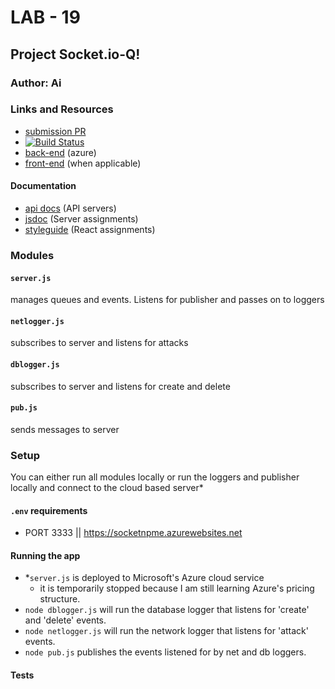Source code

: # LAB - 19

## Project Socket.io-Q!

### Author: Ai

### Links and Resources
* [submission PR](https://github.com/401-advanced-javascript-aimurphy/19-socket-q-server/pull/2)
* [![Build Status](https://travis-ci.com/401-advanced-javascript-aimurphy/19-socket-q-server.svg?branch=master)](https://travis-ci.com/401-advanced-javascript-aimurphy/19-socket-q-server)
* [back-end](https://socketnpme.azurewebsites.net) (azure)
* [front-end](http://xyz.com) (when applicable)

#### Documentation
* [api docs](./) (API servers)
* [jsdoc](http://xyz.com) (Server assignments)
* [styleguide](http://xyz.com) (React assignments)

### Modules
#### `server.js`
manages queues and events. Listens for publisher and passes on to loggers
#### `netlogger.js`
subscribes to server and listens for attacks
#### `dblogger.js`
subscribes to server and listens for create and delete
#### `pub.js`
sends messages to server


### Setup
You can either run all modules locally or run the loggers and publisher locally and connect to the cloud based server*
#### `.env` requirements
* PORT 3333 || https://socketnpme.azurewebsites.net

#### Running the app
* *`server.js` is deployed to Microsoft's Azure cloud service
  * it is temporarily stopped because I am still learning Azure's pricing structure.
* `node dblogger.js` will run the database logger that listens for 'create' and 'delete' events.
* `node netlogger.js` will run the network logger that listens for 'attack' events.
* `node pub.js` publishes the events listened for by net and db loggers.

#### Tests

== == ==

**What you are asked to do:**
Take every line from the records above that has the word "socketnpme" and copy it.

**Exercise answer:**
* [back-end](https://socketnpme.azurewebsites.net) (azure)
* PORT 3333 || https://socketnpme.azurewebsites.net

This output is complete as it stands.